◆ Work to complete:
The entries below contain a line with "A critical avenue" and a line with "These capabilities would". Quote exactly those two lines and all lines between them.

-- Provided records follows --

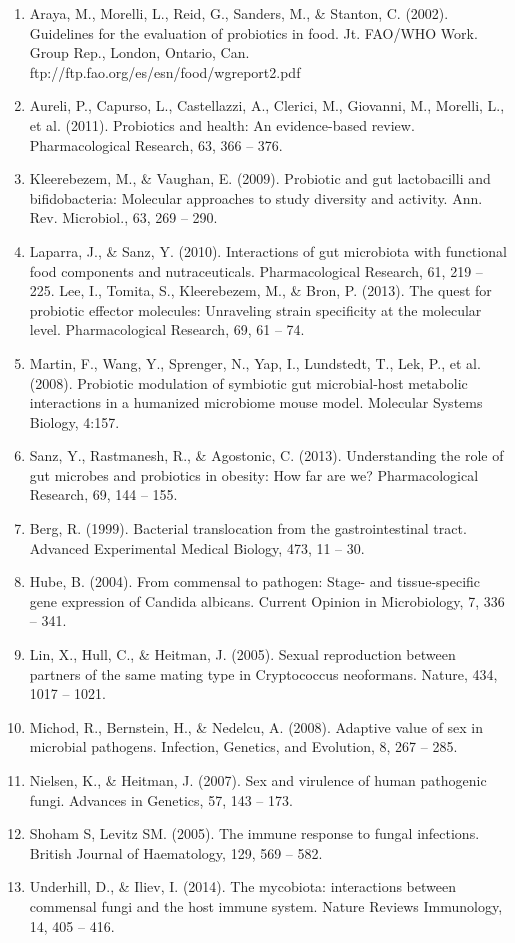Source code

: \documentclass[11pt,letterpaper,final] {article}
\begin{document}
\begin{enumerate}
\item Araya, M., Morelli, L., Reid, G., Sanders, M., \& Stanton, C. (2002). Guidelines for the evaluation of probiotics in food. Jt. FAO/WHO Work. Group Rep., London, Ontario, Can. ftp://ftp.fao.org/es/esn/food/wgreport2.pdf
\item Aureli, P., Capurso, L., Castellazzi, A., Clerici, M., Giovanni, M., Morelli, L., et al. (2011). Probiotics and health: An evidence-based review. Pharmacological Research, 63, 366 -- 376.
\item Kleerebezem, M., \& Vaughan, E. (2009). Probiotic and gut lactobacilli and bifidobacteria: Molecular approaches to study diversity and activity. Ann. Rev. Microbiol., 63, 269 -- 290.
\item Laparra, J., \& Sanz, Y. (2010). Interactions of gut microbiota with functional food components and nutraceuticals. Pharmacological Research, 61, 219 -- 225.
Lee, I., Tomita, S., Kleerebezem, M., \& Bron, P. (2013). The quest for probiotic effector molecules: Unraveling strain specificity at the molecular level. Pharmacological Research, 69, 61 -- 74.
\item Martin, F., Wang, Y., Sprenger, N., Yap, I., Lundstedt, T., Lek, P., et al. (2008). Probiotic modulation of symbiotic gut microbial-host metabolic interactions in a humanized microbiome mouse model. Molecular Systems Biology, 4:157.
\item Sanz, Y., Rastmanesh, R., \& Agostonic, C. (2013). Understanding the role of gut microbes and probiotics in obesity: How far are we? Pharmacological Research, 69, 144 -- 155.

\item Berg, R. (1999). Bacterial translocation from the gastrointestinal tract. Advanced Experimental Medical Biology, 473, 11 -- 30.
\item Hube, B. (2004). From commensal to pathogen: Stage- and tissue-specific gene expression of Candida albicans. Current Opinion in Microbiology, 7, 336 -- 341.
\item Lin, X., Hull, C., \& Heitman, J. (2005). Sexual reproduction between partners of the same mating type in Cryptococcus neoformans. Nature, 434, 1017 -- 1021.
\item Michod, R., Bernstein, H., \& Nedelcu, A. (2008). Adaptive value of sex in microbial pathogens. Infection, Genetics, and Evolution, 8, 267 -- 285.
\item Nielsen, K., \& Heitman, J. (2007). Sex and virulence of human pathogenic fungi. Advances in Genetics, 57, 143 -- 173.
\item Shoham S, Levitz SM. (2005). The immune response to fungal infections. British Journal of Haematology, 129, 569 -- 582.
\item Underhill, D., \& Iliev, I. (2014). The mycobiota: interactions between commensal fungi and the host immune system. Nature Reviews Immunology, 14, 405 -- 416.


\end{enumerate}
\end{document}
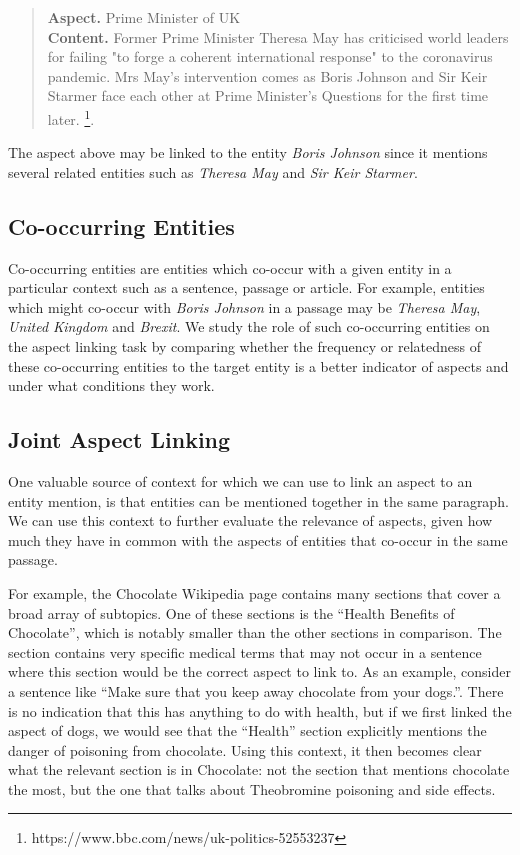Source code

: \begin{quote}
    \textbf{Aspect.} Prime Minister of UK \\
    \textbf{Content.}
    Former Prime Minister Theresa May has criticised world leaders for failing "to forge a coherent international response" to the coronavirus pandemic. Mrs May's intervention comes as Boris Johnson and Sir Keir Starmer face each other at Prime Minister's Questions for the first time later. \footnote{https://www.bbc.com/news/uk-politics-52553237}.
\end{quote}
The aspect above may be linked to the entity \textit{Boris Johnson} since it mentions several related entities such as \textit{Theresa May} and \textit{Sir Keir Starmer}. 

\subsection{Co-occurring Entities}
\label{subsec:Co-occurring Entities}
Co-occurring entities are entities which co-occur with a given entity in a particular context such as a sentence, passage or article. For example, entities which might co-occur with \textit{Boris Johnson} in a passage may be \textit{Theresa May}, \textit{United Kingdom} and \textit{Brexit}. We study the role of such co-occurring entities on the aspect linking task by comparing whether the frequency or relatedness of these co-occurring entities to the target entity is a better indicator of aspects and under what conditions they work. 

\subsection{Joint Aspect Linking}\label{jordan-co-entity}
One valuable source of context for which we can use to link an aspect to an entity mention, is that entities can be mentioned together in the same paragraph.
We can use this context to further evaluate the relevance of aspects, given how much they have in common with the aspects of entities that co-occur in the same passage. 

For example, the Chocolate Wikipedia page contains many sections that cover a broad array of subtopics. One of these sections is the ``Health Benefits of Chocolate'', which is notably smaller than the other sections in comparison. The section contains very specific medical terms that may not occur in a sentence where this section would be the correct aspect to link to. As an example, consider a sentence like ``Make sure that you keep away chocolate from your dogs.''. There is no indication that this has anything to do with health, but if we first linked the aspect of dogs, we would see that the ``Health'' section explicitly mentions the danger of poisoning from chocolate. Using this context, it then becomes clear what the relevant section is in Chocolate: not the section that mentions chocolate the most, but the one that talks about Theobromine poisoning and side effects.

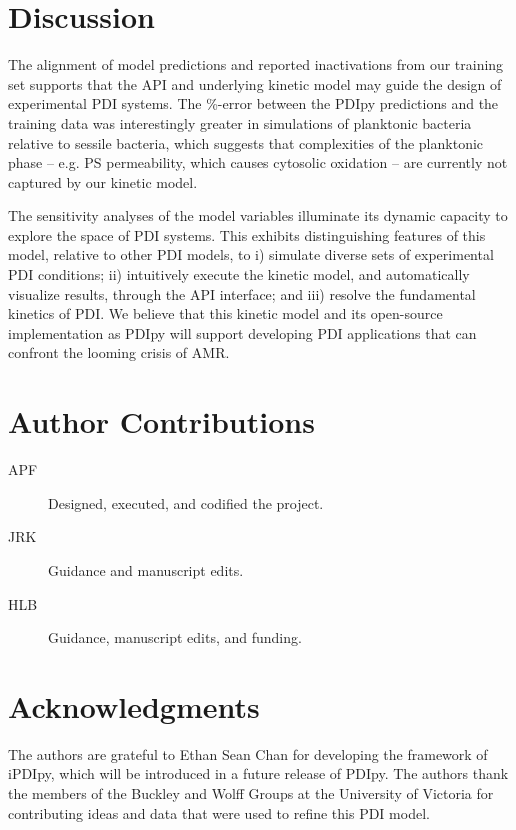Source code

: \section*{Discussion}
The alignment of model predictions and reported inactivations from our training set supports that the API and underlying kinetic model may guide the design of experimental PDI systems. The \%-error between the PDIpy predictions and the training data was interestingly greater in simulations of planktonic bacteria relative to sessile bacteria, which suggests that complexities of the planktonic phase -- e.g. PS permeability, which causes cytosolic oxidation -- are currently not captured by our kinetic model. 

The sensitivity analyses of the model variables illuminate its dynamic capacity to explore the space of PDI systems. This exhibits distinguishing features of this model, relative to other PDI models, to i) simulate diverse sets of experimental PDI conditions; ii) intuitively execute the kinetic model, and automatically visualize results, through the API interface; and iii) resolve the fundamental kinetics of PDI. We believe that this kinetic model and its open-source implementation as PDIpy will support developing PDI applications that can confront the looming crisis of AMR.

\section{Author Contributions}
\begin{description}
    \item[APF] Designed, executed, and codified the project.
    \item[JRK] Guidance and manuscript edits.
    \item[HLB] Guidance, manuscript edits, and funding.
\end{description}

\section{Acknowledgments}
The authors are grateful to Ethan Sean Chan for developing the framework of iPDIpy, which will be introduced in a future release of PDIpy. The authors thank the members of the Buckley and Wolff Groups at the University of Victoria for contributing ideas and data that were used to refine this PDI model. 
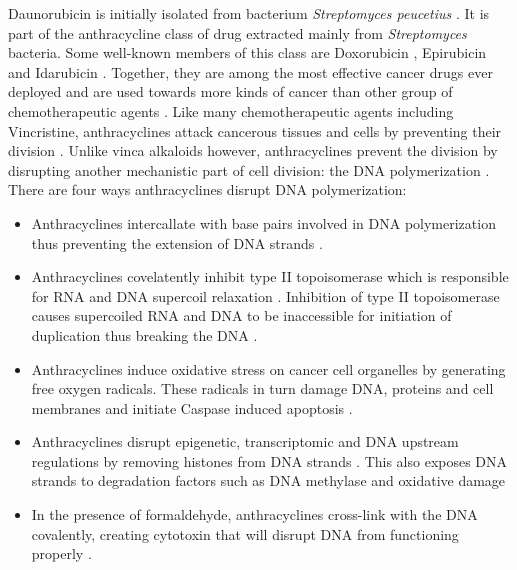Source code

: \documentclass[pdftex,12pt,a4paper]{report}
\begin{document}
Daunorubicin is initially isolated from bacterium \textit{Streptomyces peucetius} \cite{otten1990cloning, lin2011chiral}. It is part of the anthracycline class of drug \cite{gewirtz1999critical} extracted mainly from \textit{Streptomyces} bacteria. Some well-known members of this class are Doxorubicin \cite{nci2018defdoxorubicin}, Epirubicin \cite{nci2018defepirubicin} and Idarubicin \cite{nci2018defidarubicin}. Together, they are among the most effective cancer drugs ever deployed and are used towards more kinds of cancer than other group of chemotherapeutic agents \cite{weiss1992anthracyclines, minotti2004anthracyclines, peng2005cardiotoxicology}. Like many chemotherapeutic agents including Vincristine, anthracyclines attack cancerous tissues and cells by preventing their division \cite{drugs2018defdaunorubicin}. Unlike vinca alkaloids however, anthracyclines prevent the division by disrupting another mechanistic part of cell division: the DNA polymerization \cite{gewirtz1999critical}. There are four ways anthracyclines disrupt DNA polymerization:

\begin{itemize}
\item Anthracyclines intercallate with base pairs involved in DNA polymerization thus preventing the extension of DNA strands \cite{takimoto2008principles}.

\item Anthracyclines covelatently inhibit type II topoisomerase which is responsible for RNA and DNA supercoil relaxation \cite{wang2002cellular}. Inhibition of type II topoisomerase causes supercoiled RNA and DNA to be inaccessible for initiation of duplication thus breaking the DNA \cite{tewey1984adriamycin}.

\item Anthracyclines induce oxidative stress on cancer cell organelles by generating free oxygen radicals. These radicals in turn damage DNA, proteins and cell membranes and initiate Caspase induced apoptosis \cite{vsimuunek2009anthracycline, halliwell1994free}.

\item Anthracyclines disrupt epigenetic, transcriptomic and DNA upstream regulations by removing histones from DNA strands \cite{pang2013drug}. This also exposes DNA strands to degradation factors such as DNA methylase \cite{vaissiere2008epigenetic} and oxidative damage \cite{ljungman1992efficient}

\item In the presence of formaldehyde, anthracyclines cross-link with the DNA covalently, creating cytotoxin that will disrupt DNA from functioning properly \cite{wang1991formaldehyde}.
\end{itemize}
\end{document}
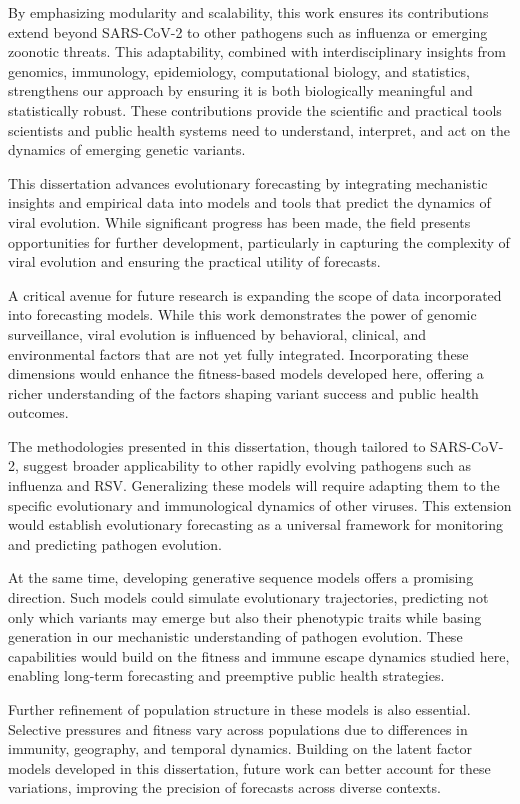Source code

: By emphasizing modularity and scalability, this work ensures its contributions extend beyond SARS-CoV-2 to other pathogens such as influenza or emerging zoonotic threats.
This adaptability, combined with interdisciplinary insights from genomics, immunology, epidemiology, computational biology, and statistics, strengthens our approach by ensuring it is both biologically meaningful and statistically robust.
These contributions provide the scientific and practical tools scientists and public health systems need to understand, interpret, and act on the dynamics of emerging genetic variants.

This dissertation advances evolutionary forecasting by integrating mechanistic insights and empirical data into models and tools that predict the dynamics of viral evolution. While significant progress has been made, the field presents opportunities for further development, particularly in capturing the complexity of viral evolution and ensuring the practical utility of forecasts.

A critical avenue for future research is expanding the scope of data incorporated into forecasting models. While this work demonstrates the power of genomic surveillance, viral evolution is influenced by behavioral, clinical, and environmental factors that are not yet fully integrated.
Incorporating these dimensions would enhance the fitness-based models developed here, offering a richer understanding of the factors shaping variant success and public health outcomes.

The methodologies presented in this dissertation, though tailored to SARS-CoV-2, suggest broader applicability to other rapidly evolving pathogens such as influenza and RSV.
Generalizing these models will require adapting them to the specific evolutionary and immunological dynamics of other viruses.
This extension would establish evolutionary forecasting as a universal framework for monitoring and predicting pathogen evolution.

At the same time, developing generative sequence models offers a promising direction.
Such models could simulate evolutionary trajectories, predicting not only which variants may emerge but also their phenotypic traits while basing generation in our mechanistic understanding of pathogen evolution.
These capabilities would build on the fitness and immune escape dynamics studied here, enabling long-term forecasting and preemptive public health strategies.

Further refinement of population structure in these models is also essential.
Selective pressures and fitness vary across populations due to differences in immunity, geography, and temporal dynamics.
Building on the latent factor models developed in this dissertation, future work can better account for these variations, improving the precision of forecasts across diverse contexts.

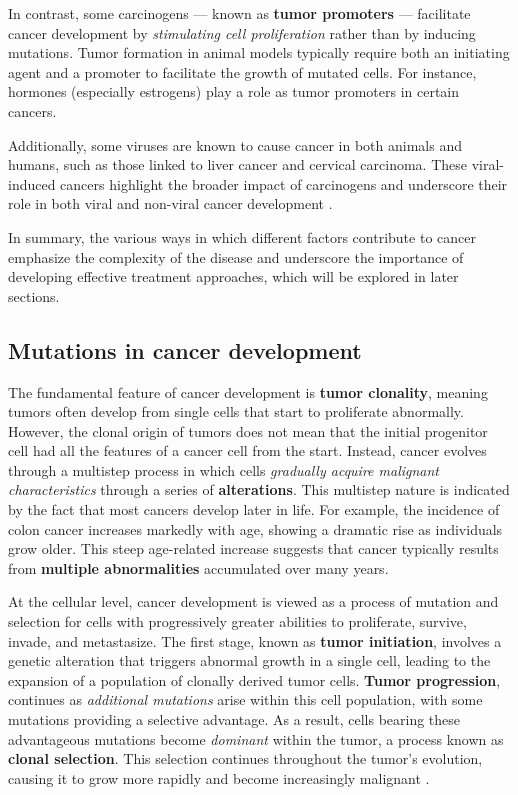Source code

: In contrast, some carcinogens --- known as \textbf{tumor promoters} --- facilitate cancer development by \textit{stimulating cell proliferation} rather than by inducing mutations. Tumor formation in animal models typically require both an initiating agent and a promoter to facilitate the growth of mutated cells. For instance, hormones (especially estrogens) play a role as tumor promoters in certain cancers.

Additionally, some viruses are known to cause cancer in both animals and humans, such as those linked to liver cancer and cervical carcinoma. These viral-induced cancers highlight the broader impact of carcinogens and underscore their role in both viral and non-viral cancer development \cite{nih_cancer_dev}.

In summary, the various ways in which different factors contribute to cancer emphasize the complexity of the disease and underscore the importance of developing effective treatment approaches, which will be explored in later sections.

\subsection{Mutations in cancer development}

The fundamental feature of cancer development is \textbf{tumor clonality}, meaning tumors often develop from single cells that start to proliferate abnormally. However, the clonal origin of tumors does not mean that the initial progenitor cell had all the features of a cancer cell from the start. Instead, cancer evolves through a multistep process in which cells \textit{gradually acquire malignant characteristics} through a series of \textbf{alterations}. This multistep nature is indicated by the fact that most cancers develop later in life. For example, the incidence of colon cancer increases markedly with age, showing a dramatic rise as individuals grow older. This steep age-related increase suggests that cancer typically results from \textbf{multiple abnormalities} accumulated over many years.

At the cellular level, cancer development is viewed as a process of mutation and selection for cells with progressively greater abilities to proliferate, survive, invade, and metastasize. The first stage, known as \textbf{tumor initiation}, involves a genetic alteration that triggers abnormal growth in a single cell, leading to the expansion of a population of clonally derived tumor cells. \textbf{Tumor progression}, continues as \textit{additional mutations} arise within this cell population, with some mutations providing a selective advantage. As a result, cells bearing these advantageous mutations become \textit{dominant} within the tumor, a process known as \textbf{clonal selection}. This selection continues throughout the tumor's evolution, causing it to grow more rapidly and become increasingly malignant \cite{nih_cancer_dev}.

-- Provided records concluded --

◆ Answer below:
A critical avenue for future research is expanding the scope of data incorporated into forecasting models. While this work demonstrates the power of genomic surveillance, viral evolution is influenced by behavioral, clinical, and environmental factors that are not yet fully integrated.
Incorporating these dimensions would enhance the fitness-based models developed here, offering a richer understanding of the factors shaping variant success and public health outcomes.

The methodologies presented in this dissertation, though tailored to SARS-CoV-2, suggest broader applicability to other rapidly evolving pathogens such as influenza and RSV.
Generalizing these models will require adapting them to the specific evolutionary and immunological dynamics of other viruses.
This extension would establish evolutionary forecasting as a universal framework for monitoring and predicting pathogen evolution.

At the same time, developing generative sequence models offers a promising direction.
Such models could simulate evolutionary trajectories, predicting not only which variants may emerge but also their phenotypic traits while basing generation in our mechanistic understanding of pathogen evolution.
These capabilities would build on the fitness and immune escape dynamics studied here, enabling long-term forecasting and preemptive public health strategies.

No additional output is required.